We study the conditions for persistent cooperation in an off-lattice model of mobile agents playing the Prisoner's Dilemma game with pure, unconditional strategies. Each agent has an exclusion radius $r_P$, which accounts for the population viscosity, and an interaction radius $r_{\mathrm{int}}$, which defines the instantaneous contact network for the game dynamics. We show that, differently from the $r_P=0$ case, the model with finite-sized agents presents a coexistence phase with both cooperators and defectors, besides the two absorbing phases, in which either cooperators or defectors dominate. We provide, in addition, a geometric interpretation of the transitions between phases. In analogy with lattice models, the geometric percolation of the contact network (i.e., irrespective of the strategy) enhances cooperation.

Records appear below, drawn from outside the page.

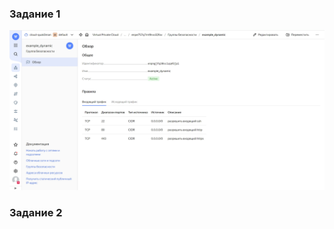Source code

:### Задание 1
![Иллюстрация к проекту](https://github.com/Qu4k3m4n/dz/blob/main/images/1-2-3.jpg)
### Задание 2
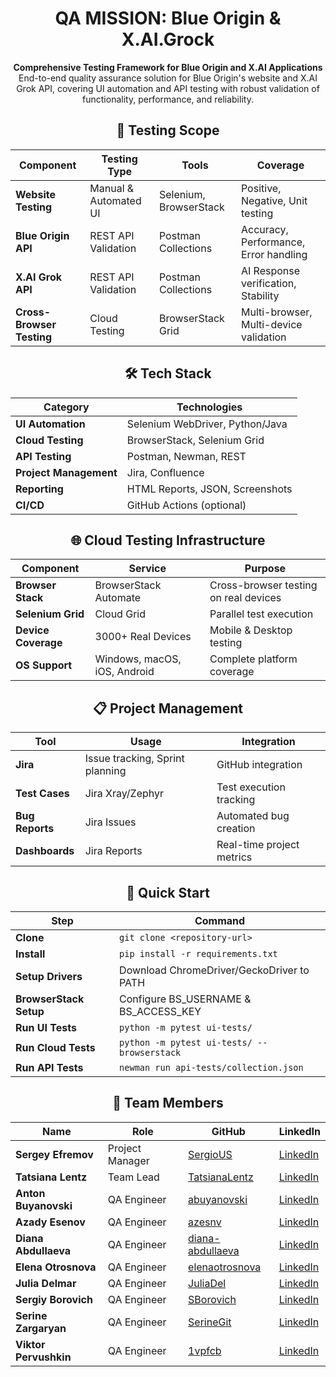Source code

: <div align="center">
 
 # QA MISSION: Blue Origin & X.AI.Grock
**Comprehensive Testing Framework for Blue Origin and X.AI Applications**
End-to-end quality assurance solution for Blue Origin's website and X.AI Grok API, covering UI automation and API testing with robust validation of functionality, performance, and reliability.
## 🎯 Testing Scope
| Component | Testing Type | Tools | Coverage |
|-----------|-------------|--------|----------|
| **Website Testing** | Manual & Automated UI | Selenium, BrowserStack | Positive, Negative, Unit testing |
| **Blue Origin API** | REST API Validation | Postman Collections | Accuracy, Performance, Error handling |
| **X.AI Grok API** | REST API Validation | Postman Collections | AI Response verification, Stability |
| **Cross-Browser Testing** | Cloud Testing | BrowserStack Grid | Multi-browser, Multi-device validation |
## 🛠 Tech Stack
| Category | Technologies |
|----------|-------------|
| **UI Automation** | Selenium WebDriver, Python/Java |
| **Cloud Testing** | BrowserStack, Selenium Grid |
| **API Testing** | Postman, Newman, REST |
| **Project Management** | Jira, Confluence |
| **Reporting** | HTML Reports, JSON, Screenshots |
| **CI/CD** | GitHub Actions (optional) |
## 🌐 Cloud Testing Infrastructure
| Component | Service | Purpose |
|-----------|---------|---------|
| **Browser Stack** | BrowserStack Automate | Cross-browser testing on real devices |
| **Selenium Grid** | Cloud Grid | Parallel test execution |
| **Device Coverage** | 3000+ Real Devices | Mobile & Desktop testing |
| **OS Support** | Windows, macOS, iOS, Android | Complete platform coverage |
## 📋 Project Management
| Tool | Usage | Integration |
|------|-------|-------------|
| **Jira** | Issue tracking, Sprint planning | GitHub integration |
| **Test Cases** | Jira Xray/Zephyr | Test execution tracking |
| **Bug Reports** | Jira Issues | Automated bug creation |
| **Dashboards** | Jira Reports | Real-time project metrics |
## 🚀 Quick Start
| Step | Command |
|------|---------|
| **Clone** | `git clone <repository-url>` |
| **Install** | `pip install -r requirements.txt` |
| **Setup Drivers** | Download ChromeDriver/GeckoDriver to PATH |
| **BrowserStack Setup** | Configure BS_USERNAME & BS_ACCESS_KEY |
| **Run UI Tests** | `python -m pytest ui-tests/` |
| **Run Cloud Tests** | `python -m pytest ui-tests/ --browserstack` |
| **Run API Tests** | `newman run api-tests/collection.json` |
## 👥 Team Members
| Name | Role | GitHub | LinkedIn |
|------|------|--------|----------|
| **Sergey Efremov** | Project Manager | [SergioUS](https://github.com/SergioUS) | [LinkedIn](https://www.linkedin.com/in/sefremoff/) |
| **Tatsiana Lentz** | Team Lead | [TatsianaLentz](https://github.com/TatsianaLentz) | [LinkedIn](https://www.linkedin.com/in/tatsianalentz/) |
| **Anton Buyanovski** | QA Engineer | [abuyanovski](https://github.com/abuyanovski) | [LinkedIn](https://www.linkedin.com/in/antonb-qa/) |
| **Azady Esenov** | QA Engineer | [azesnv](https://github.com/azesnv) | [LinkedIn](https://www.linkedin.com/in/azadyesenov/) |
| **Diana Abdullaeva** | QA Engineer | [diana-abdullaeva](https://github.com/diana-abdullaeva) | [LinkedIn](https://www.linkedin.com/in/diana-abdullaeva-087216211/) |
| **Elena Otrosnova** | QA Engineer | [elenaotrosnova](https://github.com/elenaotrosnova) | [LinkedIn](https://www.linkedin.com/in/elena-otrosnova/) |
| **Julia Delmar** | QA Engineer | [JuliaDel](https://github.com/JuliaDel) | [LinkedIn](https://www.linkedin.com/in/julia-delmar/) |
| **Sergiy Borovich** | QA Engineer | [SBorovich](https://github.com/SBorovich) | [LinkedIn](https://www.linkedin.com/in/sergiy-borovich/) |
| **Serine Zargaryan** | QA Engineer | [SerineGit](https://github.com/SerineGit) | [LinkedIn](https://www.linkedin.com/in/serinezargaryan/) |
| **Viktor Pervushkin** | QA Engineer | [1vpfcb](https://github.com/1vpfcb) | [LinkedIn](https://www.linkedin.com/in/viktp/) |
 </div>
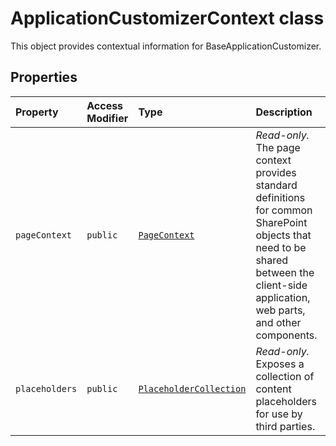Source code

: # ApplicationCustomizerContext class







This object provides contextual information for BaseApplicationCustomizer.



## Properties

| Property	   | Access Modifier | Type	| Description|
|:-------------|:----|:-------|:-----------|
|`pageContext`     | `public` | [`PageContext`](../../sp-page-context.api/class/pagecontext.md) | _Read-only._ The page context provides standard definitions for common SharePoint objects that need to be shared between the client-side application, web parts, and other components. |
|`placeholders`     | `public` | [`PlaceholderCollection`](../../sp-application-base.api/class/placeholdercollection.md) | _Read-only._ Exposes a collection of content placeholders for use by third parties. |







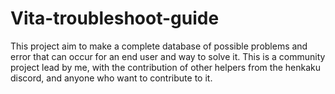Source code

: # Vita-troubleshoot-guide
This project aim to make a complete database of possible problems and error that can occur for an end user and way to solve it. This is a community project lead by me, with the contribution of other helpers from the henkaku discord, and anyone who want to contribute to it.

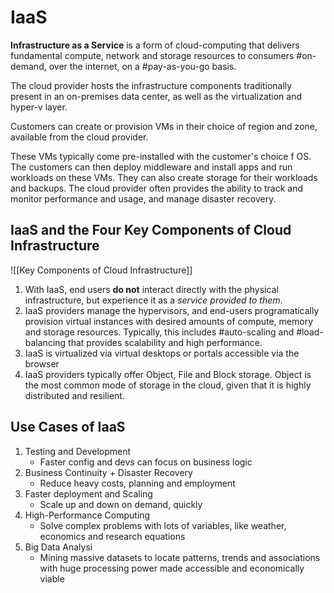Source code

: # IaaS

**Infrastructure as a Service** is a form of cloud-computing that delivers fundamental compute, network and storage resources to consumers #on-demand, over the internet, on a #pay-as-you-go basis.

The cloud provider hosts the infrastructure components traditionally present in an on-premises data center, as well as the virtualization and hyper-v layer.

Customers can create or provision VMs in their choice of region and zone, available from the cloud provider.

These VMs typically come pre-installed with the customer's choice f OS. The customers can then deploy middleware and install apps and run workloads on these VMs. They can also create storage for their workloads and backups. The cloud provider often provides the ability to track and monitor performance and usage, and manage disaster recovery.

## IaaS and the Four Key Components of Cloud Infrastructure

![[Key Components of Cloud Infrastructure]]

1. With IaaS, end users **do not** interact directly with the physical infrastructure, but experience it as a *service provided to them*.
2. IaaS providers manage the hypervisors, and end-users programatically provision virtual instances with desired amounts of compute, memory and storage resources. Typically, this includes #auto-scaling and #load-balancing that provides scalability and high performance.
3. IaaS is virtualized via virtual desktops or portals accessible via the browser
4. IaaS providers typically offer Object, File and Block storage. Object is the most common mode of storage in the cloud, given that it is highly distributed and resilient.

## Use Cases of IaaS

1. Testing and Development
   - Faster config and devs can focus on business logic
2. Business Continuity + Disaster Recovery
   - Reduce heavy costs, planning and employment
3. Faster deployment and Scaling
   - Scale up and down on demand, quickly
4. High-Performance Computing
   - Solve complex problems with lots of variables, like weather, economics and research equations
5. Big Data Analysi
   - Mining massive datasets to locate patterns, trends and associations with huge processing power made accessible and economically viable
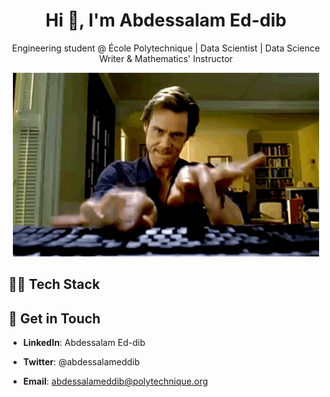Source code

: <!--
**abdessalam-eddib/abdessalam-eddib** is a ✨ _special_ ✨ repository because its `README.md` (this file) appears on your GitHub profile.

Here are some ideas to get you started:

- 🔭 I’m currently working on ...
- 🌱 I’m currently learning ...
- 👯 I’m looking to collaborate on ...
- 🤔 I’m looking for help with ...
- 💬 Ask me about ...
- 📫 How to reach me: ...
- 😄 Pronouns: ...
- ⚡ Fun fact: ...
-->
<h1 align="center">Hi 👋, I'm Abdessalam Ed-dib</h1>
<p align="center">Engineering student @ École Polytechnique | Data Scientist | Data Science Writer & Mathematics' Instructor</p>
<div align="center"><img src="https://github.com/abdessalam-eddib/abdessalam-eddib/blob/main/S0S.gif"/></div>
<h2>👨‍💻 Tech Stack</h1>
<h2>📝 Get in Touch</h1>  

- **LinkedIn**: Abdessalam Ed-dib  

- **Twitter**: @abdessalameddib  

- **Email**: abdessalameddib@polytechnique.org  
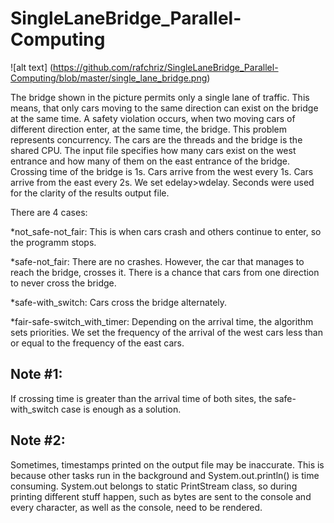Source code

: # SingleLaneBridge_Parallel-Computing

![alt text] (https://github.com/rafchriz/SingleLaneBridge_Parallel-Computing/blob/master/single_lane_bridge.png)

The bridge shown in the picture permits only a single lane of traffic. This means, that only cars moving to the same direction can exist on the bridge at the same time. A safety violation occurs, when two moving cars of different direction enter, at the same time, the bridge.
This problem represents concurrency. The cars are the threads and the bridge is the shared CPU.
The input file specifies how many cars exist on the west entrance and how many of them on the east entrance of the bridge.
Crossing time of the bridge is 1s.
Cars arrive from the west every 1s. Cars arrive from the east every 2s.
We set edelay>wdelay.
Seconds were used for the clarity of the results output file.

There are 4 cases:

*not_safe-not_fair:
This is when cars crash and others continue to enter, so the programm stops.

*safe-not_fair:
There are no crashes. However, the car that manages to reach the bridge, crosses it. There is a chance that cars from one direction to never cross the bridge.

*safe-with_switch:
Cars cross the bridge alternately.

*fair-safe-switch_with_timer:
Depending on the arrival time, the algorithm sets priorities. We set the frequency of the arrival of the west cars less than or equal to the frequency of the east cars.

## Note #1:
If crossing time is greater than the arrival time of both sites, the safe-with_switch case is enough as a solution.

## Note #2:
Sometimes, timestamps printed on the output file may be inaccurate. This is because other tasks run in the background and System.out.println() is time consuming. System.out belongs to static PrintStream class, so during printing different stuff happen, such as bytes are sent to the console and every character, as well as the console, need to be rendered.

More importantly, we show that the percolation of defectors is an essential condition for their survival. Differently from compact clusters of cooperators, isolated groups of defectors will eventually become extinct if not percolating, independently of their size.

Figure 1

Geometric parameters of the model, the hard-core radius $r_P$, and the interaction radius $r_{\mathrm{int}}$. While the former sets an exclusion area around each agent, the latter defines its contact network. The characteristic length $d$, as indicated at the right, is defined by dividing the available area, $L^2$, by the area of the square box around each of the $N$ particles of diameter $d$, that is, $L^2/d^2=N$.

Figure 2

Average fraction of cooperators as a function of time (in Monte Carlo steps). $N={32}^2$, $T=1.1$, $r_{\mathrm{int}}=\sqrt{3.5}d$, and $\mu =0.01$ for various area fractions $\varphi$. Below $\varphi \simeq 0.37$, cooperators eventually invade the whole system. As $\varphi$ approaches this threshold, the time spent close to the critical plateau at ${\rho }_{\mathrm{C}}\simeq 0.85$ also increases.

Figure 3

Phase diagram in the plane $r_{\mathrm{int}}/d$ and $\varphi$ for $N={32}^2$, $\mu =0.01$, and $T=1.1$. The color code is the average fraction of cooperators, ${\rho }_{\mathrm{C}}$. Besides the phases corresponding to the absorbing states, C (${\rho }_{\mathrm{C}}=f_{\mathrm{C}}=1$) and D (${\rho }_{\mathrm{C}}=f_{\mathrm{C}}=0$), there are two coexistence phases, C and D.

Figure 4

Probability of percolation of D clusters as a function of time, $P_{\mathrm{D}}\left(t\right)$, for several area fractions $\varphi$ and the same parameters as in Fig. 2. Inset: Asymptotic limit of $P_{\mathrm{D}}\left(t\right)$ as a function of $\varphi$. The linear fit indicates that the percolation probability goes to 0 at $\varphi \simeq 0.37$. The small deviation seen close to this point is due to the long time of convergence.

Figure 5

Fraction of initial states that go to the ${\rho }_{\mathrm{C}}=1$ absorbing state as a function of $r_{\mathrm{int}}/d$ for several system sizes and two area fractions, $\varphi =0$ and 0.28. For large values of $r_{\mathrm{int}}/d$, as $f_{\mathrm{C}}$ increases for larger system sizes, the existence of the ${\rho }_{\mathrm{C}}=0$ state for point particles ($\varphi =0$) is due to finite-size fluctuations. For $\varphi \simeq 0.28$ the behavior is the opposite and the transition becomes sharper when the system size increases.

Figure 6

Average asymptotic fraction of cooperators as a function of $r_{\mathrm{int}}/d$ for $\varphi \simeq 0.28$ and several values of $\mu$ (top), including $\mu =0$ (open symbols), and $T$ (bottom). In both cases, $N={32}^2$. Top, $T=1.1$; bottom, $\mu =0.01$.